* _Problem requirements_: Extract the run of lines that starts at the top of the records below and ends at the line with "command >out.file 2>&1", keeping both ends and excluding pictures.

Exercise inputs Block Start

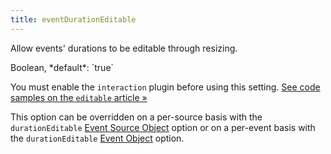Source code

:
 ```yaml
---
title: eventDurationEditable
---
```


Allow events' durations to be editable through resizing.

<div class='spec' markdown='1'>
Boolean, *default*: `true`
</div>

You must enable the `interaction` plugin before using this setting. [See code samples on the `editable` article &raquo;](editable)

This option can be overridden on a per-source basis with the `durationEditable` [Event Source Object](event-source-object) option or on a per-event basis with the `durationEditable` [Event Object](event-object) option.
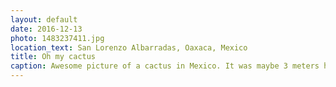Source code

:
```yaml
---
layout: default
date: 2016-12-13
photo: 1483237411.jpg
location_text: San Lorenzo Albarradas, Oaxaca, Mexico
title: Oh my cactus
caption: Awesome picture of a cactus in Mexico. It was maybe 3 meters high and those needles about 5cm long!
---
```


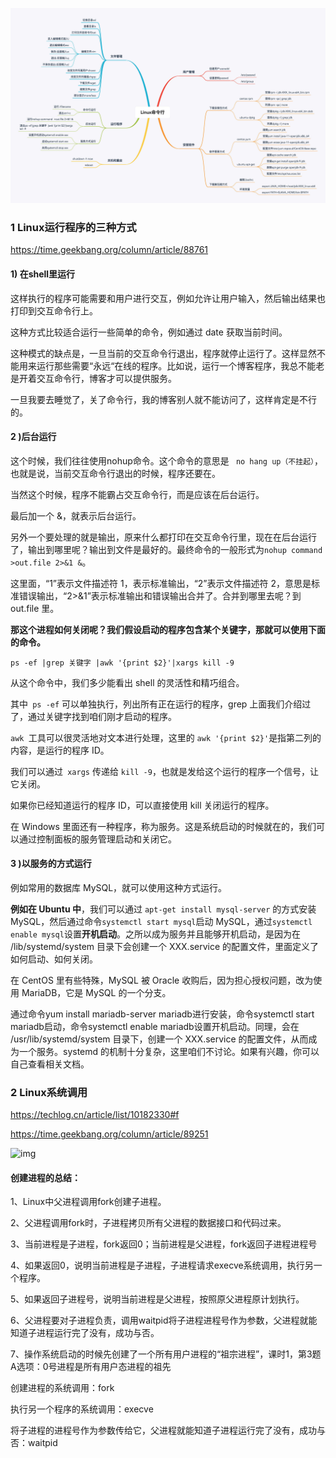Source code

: 

![img](./image/Linux基本命令.png)

### 1 Linux运行程序的三种方式

https://time.geekbang.org/column/article/88761

#### 1) 在shell里运行

这样执行的程序可能需要和用户进行交互，例如允许让用户输入，然后输出结果也打印到交互命令行上。

这种方式比较适合运行一些简单的命令，例如通过 date 获取当前时间。

这种模式的缺点是，一旦当前的交互命令行退出，程序就停止运行了。这样显然不能用来运行那些需要“永远“在线的程序。比如说，运行一个博客程序，我总不能老是开着交互命令行，博客才可以提供服务。

一旦我要去睡觉了，关了命令行，我的博客别人就不能访问了，这样肯定是不行的。



#### 2 )后台运行

这个时候，我们往往使用nohup命令。这个命令的意思是 ` no hang up（不挂起）`，也就是说，当前交互命令行退出的时候，程序还要在。

当然这个时候，程序不能霸占交互命令行，而是应该在后台运行。

最后加一个 &，就表示后台运行。

另外一个要处理的就是输出，原来什么都打印在交互命令行里，现在在后台运行了，输出到哪里呢？输出到文件是最好的。最终命令的一般形式为```nohup command >out.file 2>&1 &```。

这里面，“1”表示文件描述符 1，表示标准输出，“2”表示文件描述符 2，意思是标准错误输出，“2>&1”表示标准输出和错误输出合并了。合并到哪里去呢？到 out.file 里。

**那这个进程如何关闭呢？我们假设启动的程序包含某个关键字，那就可以使用下面的命令。**

```
ps -ef |grep 关键字 |awk '{print $2}'|xargs kill -9
```

从这个命令中，我们多少能看出 shell 的灵活性和精巧组合。

其中``` ps -ef``` 可以单独执行，列出所有正在运行的程序，grep 上面我们介绍过了，通过关键字找到咱们刚才启动的程序。

```awk ```工具可以很灵活地对文本进行处理，这里的 ```awk '{print $2}'```是指第二列的内容，是运行的程序 ID。

我们可以通过` xargs` 传递给 `kill -9`，也就是发给这个运行的程序一个信号，让它关闭。

如果你已经知道运行的程序 ID，可以直接使用 kill 关闭运行的程序。

在 Windows 里面还有一种程序，称为服务。这是系统启动的时候就在的，我们可以通过控制面板的服务管理启动和关闭它。



#### 3 )以服务的方式运行

例如常用的数据库 MySQL，就可以使用这种方式运行。

**例如在 Ubuntu 中**，我们可以通过 `apt-get install mysql-server` 的方式安装 MySQL，然后通过命令`systemctl start mysql`启动 MySQL，通过`systemctl enable mysql`设置**开机启动**。之所以成为服务并且能够开机启动，是因为在 /lib/systemd/system 目录下会创建一个 XXX.service 的配置文件，里面定义了如何启动、如何关闭。

在 CentOS 里有些特殊，MySQL 被 Oracle 收购后，因为担心授权问题，改为使用 MariaDB，它是 MySQL 的一个分支。

通过命令yum install mariadb-server mariadb进行安装，命令systemctl start mariadb启动，命令systemctl enable mariadb设置开机启动。同理，会在 /usr/lib/systemd/system 目录下，创建一个 XXX.service 的配置文件，从而成为一个服务。systemd 的机制十分复杂，这里咱们不讨论。如果有兴趣，你可以自己查看相关文档。



### 2 Linux系统调用

https://techlog.cn/article/list/10182330#f

https://time.geekbang.org/column/article/89251

![img](./image/Linux系统调用.png)

#### 创建进程的总结：

 1、Linux中父进程调用fork创建子进程。 

2、父进程调用fork时，子进程拷贝所有父进程的数据接口和代码过来。

 3、当前进程是子进程，fork返回0；当前进程是父进程，fork返回子进程进程号

 4、如果返回0，说明当前进程是子进程，子进程请求execve系统调用，执行另一个程序。

 5、如果返回子进程号，说明当前进程是父进程，按照原父进程原计划执行。 

6、父进程要对子进程负责，调用waitpid将子进程进程号作为参数，父进程就能知道子进程运行完了没有，成功与否。

 7、操作系统启动的时候先创建了一个所有用户进程的“祖宗进程”，课时1，第3题A选项：0号进程是所有用户态进程的祖先

创建进程的系统调用：fork 

执行另一个程序的系统调用：execve

将子进程的进程号作为参数传给它，父进程就能知道子进程运行完了没有，成功与否：waitpid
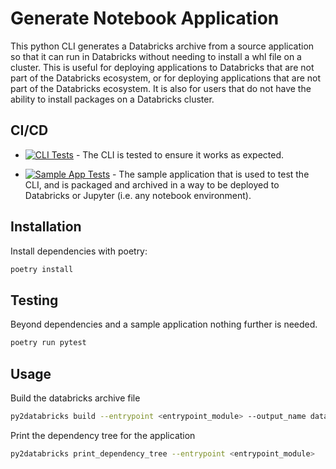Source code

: # Generate Notebook Application

This python CLI generates a Databricks archive from a source application so that it can run in Databricks without needing to install a whl file on a cluster. This is useful for deploying applications to Databricks that are not part of the Databricks ecosystem, or for deploying applications that are not part of the Databricks ecosystem. It is also for users that do not have the ability to install packages on a Databricks cluster.

## CI/CD

* [![CLI Tests](https://github.com/awhipp/python_app_to_databricks/actions/workflows/cli_tests.yml/badge.svg)](https://github.com/awhipp/python_app_to_databricks/actions/workflows/cli_tests.yml) - The CLI is tested to ensure it works as expected.

* [![Sample App Tests](https://github.com/awhipp/python_app_to_databricks/actions/workflows/sample_app_tests.yml/badge.svg)](https://github.com/awhipp/python_app_to_databricks/actions/workflows/sample_app_tests.yml) - The sample application that is used to test the CLI, and is packaged and archived in a way to be deployed to Databricks or Jupyter (i.e. any notebook environment).

## Installation

Install dependencies with poetry:

```bash
poetry install
```

## Testing

Beyond dependencies and a sample application nothing further is needed.

```bash
poetry run pytest
```


## Usage

Build the databricks archive file

```bash
py2databricks build --entrypoint <entrypoint_module> --output_name databricks_archive.zip
```

Print the dependency tree for the application

```bash
py2databricks print_dependency_tree --entrypoint <entrypoint_module>
```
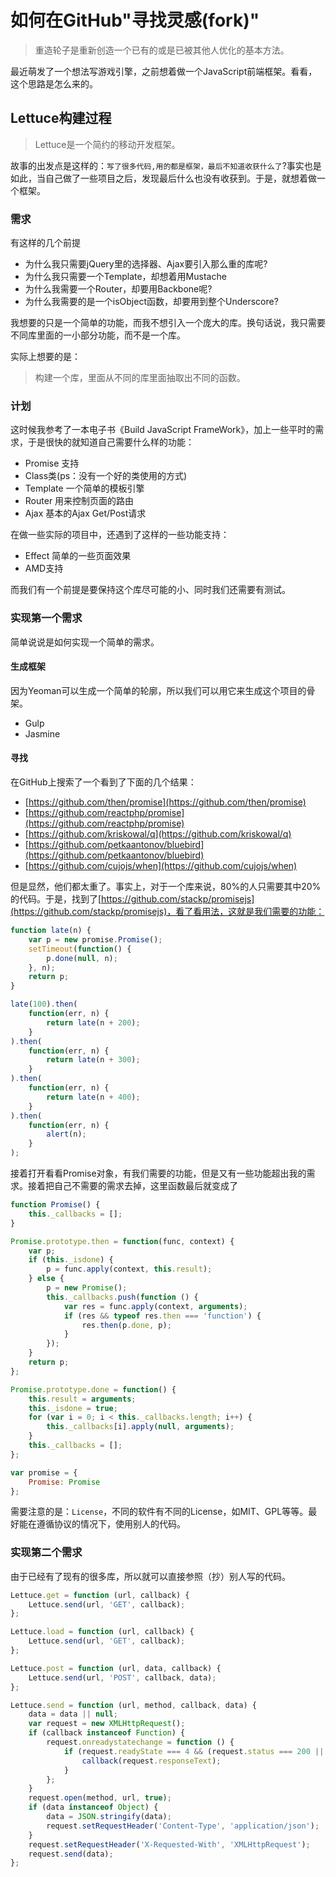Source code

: 如何在GitHub"寻找灵感(fork)"
===

> 重造轮子是重新创造一个已有的或是已被其他人优化的基本方法。

最近萌发了一个想法写游戏引擎，之前想着做一个JavaScript前端框架。看看，这个思路是怎么来的。

## Lettuce构建过程

> Lettuce是一个简约的移动开发框架。

故事的出发点是这样的：``写了很多代码,用的都是框架，最后不知道收获什么了``?事实也是如此，当自己做了一些项目之后，发现最后什么也没有收获到。于是，就想着做一个框架。

### 需求

有这样的几个前提

 - 为什么我只需要jQuery里的选择器、Ajax要引入那么重的库呢?
 - 为什么我只需要一个Template，却想着用Mustache
 - 为什么我需要一个Router，却要用Backbone呢?
 - 为什么我需要的是一个isObject函数，却要用到整个Underscore?

我想要的只是一个简单的功能，而我不想引入一个庞大的库。换句话说，我只需要不同库里面的一小部分功能，而不是一个库。

实际上想要的是：

> 构建一个库，里面从不同的库里面抽取出不同的函数。

### 计划

这时候我参考了一本电子书《Build JavaScript FrameWork》，加上一些平时的需求，于是很快的就知道自己需要什么样的功能：

 - Promise 支持
 - Class类(ps：没有一个好的类使用的方式)
 - Template 一个简单的模板引擎
 - Router 用来控制页面的路由 
 - Ajax 基本的Ajax Get/Post请求 

在做一些实际的项目中，还遇到了这样的一些功能支持：

 - Effect 简单的一些页面效果
 - AMD支持

而我们有一个前提是要保持这个库尽可能的小、同时我们还需要有测试。

### 实现第一个需求

简单说说是如何实现一个简单的需求。

#### 生成框架

因为Yeoman可以生成一个简单的轮廓，所以我们可以用它来生成这个项目的骨架。

 - Gulp
 - Jasmine

#### 寻找

在GitHub上搜索了一个看到了下面的几个结果：

- [https://github.com/then/promise](https://github.com/then/promise)
- [https://github.com/reactphp/promise](https://github.com/reactphp/promise)
- [https://github.com/kriskowal/q](https://github.com/kriskowal/q)
- [https://github.com/petkaantonov/bluebird](https://github.com/petkaantonov/bluebird)
- [https://github.com/cujojs/when](https://github.com/cujojs/when)

但是显然，他们都太重了。事实上，对于一个库来说，80%的人只需要其中20%的代码。于是，找到了[https://github.com/stackp/promisejs](https://github.com/stackp/promisejs)，看了看用法，这就是我们需要的功能：

```javascript
function late(n) {
    var p = new promise.Promise();
    setTimeout(function() {
        p.done(null, n);
    }, n);
    return p;
}

late(100).then(
    function(err, n) {
        return late(n + 200);
    }
).then(
    function(err, n) {
        return late(n + 300);
    }
).then(
    function(err, n) {
        return late(n + 400);
    }
).then(
    function(err, n) {
        alert(n);
    }
);
```

接着打开看看Promise对象，有我们需要的功能，但是又有一些功能超出我的需求。接着把自己不需要的需求去掉，这里函数最后就变成了

```javascript
function Promise() {
    this._callbacks = [];
}

Promise.prototype.then = function(func, context) {
    var p;
    if (this._isdone) {
        p = func.apply(context, this.result);
    } else {
        p = new Promise();
        this._callbacks.push(function () {
            var res = func.apply(context, arguments);
            if (res && typeof res.then === 'function') {
                res.then(p.done, p);
            }
        });
    }
    return p;
};

Promise.prototype.done = function() {
    this.result = arguments;
    this._isdone = true;
    for (var i = 0; i < this._callbacks.length; i++) {
        this._callbacks[i].apply(null, arguments);
    }
    this._callbacks = [];
};

var promise = {
    Promise: Promise
};
```

需要注意的是：``License``，不同的软件有不同的License，如MIT、GPL等等。最好能在遵循协议的情况下，使用别人的代码。

### 实现第二个需求

由于已经有了现有的很多库，所以就可以直接参照（抄）别人写的代码。

```javascript
Lettuce.get = function (url, callback) {
    Lettuce.send(url, 'GET', callback);
};

Lettuce.load = function (url, callback) {
    Lettuce.send(url, 'GET', callback);
};

Lettuce.post = function (url, data, callback) {
    Lettuce.send(url, 'POST', callback, data);
};

Lettuce.send = function (url, method, callback, data) {
    data = data || null;
    var request = new XMLHttpRequest();
    if (callback instanceof Function) {
        request.onreadystatechange = function () {
            if (request.readyState === 4 && (request.status === 200 || request.status === 0)) {
                callback(request.responseText);
            }
        };
    }
    request.open(method, url, true);
    if (data instanceof Object) {
        data = JSON.stringify(data);
        request.setRequestHeader('Content-Type', 'application/json');
    }
    request.setRequestHeader('X-Requested-With', 'XMLHttpRequest');
    request.send(data);
};
```
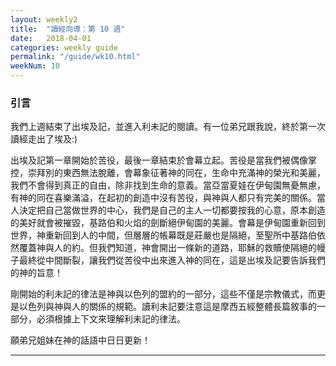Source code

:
 ```yaml
---
layout: weekly2
title:  "讀經向導：第 10 週"
date:   2018-04-01
categories: weekly guide
permalink: "/guide/wk10.html"
weekNum: 10
---
```


<h3>引言</h3>

<p>我們上週結束了出埃及記，並進入利未記的閱讀。有一位弟兄跟我說，終於第一次讀經走出了埃及:)</p>

<p>出埃及記第一章開始於苦役，最後一章結束於會幕立起。苦役是當我們被偶像掌控，崇拜別的東西無法脫離，會幕象征著神的同在，生命中充滿神的榮光和美麗，我們不會得到真正的自由，除非找到生命的意義。當亞當夏娃在伊甸園無憂無慮，有神的同在喜樂滿溢，在起初的創造中沒有苦役，與神與人都只有完美的關係。當人決定把自己當做世界的中心，我們是自己的主人一切都要按我的心意，原本創造的美好就會被摧毀，基路伯和火焰的劍斷絕伊甸園的美麗。會幕是伊甸園重新回到世界，神重新回到人的中間，但層層的帳幕既是莊嚴也是隔絕，至聖所中基路伯依然覆蓋神與人的約。但我們知道，神會開出一條新的道路，耶穌的救贖使隔絕的幔子最終從中間斷裂，讓我們從苦役中出來進入神的同在，這是出埃及記要告訴我們的神的旨意！</p>

<p>剛開始的利未記的律法是神與以色列的盟約的一部分，這些不僅是宗教儀式，而更是以色列與神與人的關係的規範。讀利未記要注意這是摩西五經整體長篇敘事的一部分，必須根據上下文來理解利未記的律法。</p>

<p>願弟兄姐妹在神的話語中日日更新！</p>

<hr>

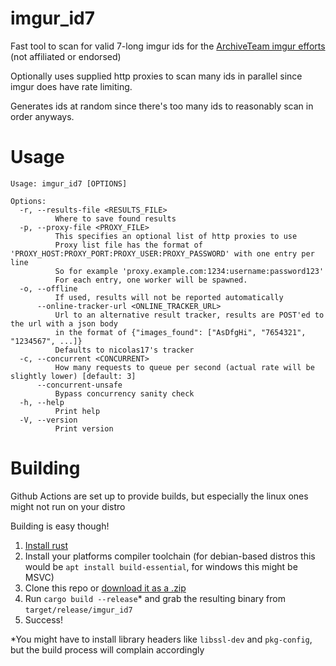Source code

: imgur_id7
====
Fast tool to scan for valid 7-long imgur ids for the [ArchiveTeam imgur efforts](https://wiki.archiveteam.org/index.php/Imgur) (not affiliated or endorsed)

Optionally uses supplied http proxies to scan many ids in parallel since imgur does have rate limiting.

Generates ids at random since there's too many ids to reasonably scan in order anyways.

# Usage
```
Usage: imgur_id7 [OPTIONS]

Options:
  -r, --results-file <RESULTS_FILE>
          Where to save found results
  -p, --proxy-file <PROXY_FILE>
          This specifies an optional list of http proxies to use
          Proxy list file has the format of 'PROXY_HOST:PROXY_PORT:PROXY_USER:PROXY_PASSWORD' with one entry per line
          So for example 'proxy.example.com:1234:username:password123'
          For each entry, one worker will be spawned.
  -o, --offline
          If used, results will not be reported automatically
      --online-tracker-url <ONLINE_TRACKER_URL>
          Url to an alternative result tracker, results are POST'ed to the url with a json body
          in the format of {"images_found": ["AsDfgHi", "7654321", "1234567", ...]}
          Defaults to nicolas17's tracker
  -c, --concurrent <CONCURRENT>
          How many requests to queue per second (actual rate will be slightly lower) [default: 3]
      --concurrent-unsafe
          Bypass concurrency sanity check
  -h, --help
          Print help
  -V, --version
          Print version
```

# Building
Github Actions are set up to provide builds, but especially the linux ones might not run on your distro

Building is easy though!

1. [Install rust](https://www.rust-lang.org/tools/install)
2. Install your platforms compiler toolchain (for debian-based distros this would be `apt install build-essential`, for windows this might be MSVC)
3. Clone this repo or [download it as a .zip](https://github.com/imerr/imgur_id7/archive/refs/heads/main.zip)
4. Run `cargo build --release`* and grab the resulting binary from `target/release/imgur_id7`
5. Success!

*You might have to install library headers like `libssl-dev` and `pkg-config`, but the build process will complain accordingly 
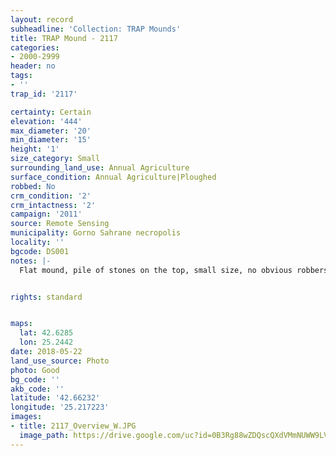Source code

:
 ```yaml
---
layout: record
subheadline: 'Collection: TRAP Mounds'
title: TRAP Mound - 2117
categories:
- 2000-2999
header: no
tags:
- ''
trap_id: '2117'

certainty: Certain
elevation: '444'
max_diameter: '20'
min_diameter: '15'
height: '1'
size_category: Small
surrounding_land_use: Annual Agriculture
surface_condition: Annual Agriculture|Ploughed
robbed: No
crm_condition: '2'
crm_intactness: '2'
campaign: '2011'
source: Remote Sensing
municipality: Gorno Sahrane necropolis
locality: ''
bgcode: DS001
notes: |-
  Flat mound, pile of stones on the top, small size, no obvious robbers' trenchs.


rights: standard


maps:
  lat: 42.6285
  lon: 25.2442
date: 2018-05-22
land_use_source: Photo
photo: Good
bg_code: ''
akb_code: ''
latitude: '42.66232'
longitude: '25.217223'
images:
- title: 2117_Overview_W.JPG
  image_path: https://drive.google.com/uc?id=0B3Rg88wZDQscQXdVMmNUWW9LVE0
---
```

Exercise inputs Block End

* _Response to the task_:
Source code

:
 ```yaml
---
title: eventDurationEditable
---
```


Allow events' durations to be editable through resizing.

<div class='spec' markdown='1'>
Boolean, *default*: `true`
</div>

You must enable the `interaction` plugin before using this setting. [See code samples on the `editable` article &raquo;](editable)

This option can be overridden on a per-source basis with the `durationEditable` [Event Source Object](event-source-object) option or on a per-event basis with the `durationEditable` [Event Object](event-object) option.
Source code

:
```yaml
---
layout: default
date: 2016-12-13
photo: 1483237411.jpg
location_text: San Lorenzo Albarradas, Oaxaca, Mexico
title: Oh my cactus
caption: Awesome picture of a cactus in Mexico. It was maybe 3 meters high and those needles about 5cm long!
---
```


Source code

: 

![img](./image/Linux基本命令.png)

### 1 Linux运行程序的三种方式

https://time.geekbang.org/column/article/88761

#### 1) 在shell里运行

这样执行的程序可能需要和用户进行交互，例如允许让用户输入，然后输出结果也打印到交互命令行上。

这种方式比较适合运行一些简单的命令，例如通过 date 获取当前时间。

这种模式的缺点是，一旦当前的交互命令行退出，程序就停止运行了。这样显然不能用来运行那些需要“永远“在线的程序。比如说，运行一个博客程序，我总不能老是开着交互命令行，博客才可以提供服务。

一旦我要去睡觉了，关了命令行，我的博客别人就不能访问了，这样肯定是不行的。



#### 2 )后台运行

这个时候，我们往往使用nohup命令。这个命令的意思是 ` no hang up（不挂起）`，也就是说，当前交互命令行退出的时候，程序还要在。

当然这个时候，程序不能霸占交互命令行，而是应该在后台运行。

最后加一个 &，就表示后台运行。

另外一个要处理的就是输出，原来什么都打印在交互命令行里，现在在后台运行了，输出到哪里呢？输出到文件是最好的。最终命令的一般形式为```nohup command >out.file 2>&1 &```。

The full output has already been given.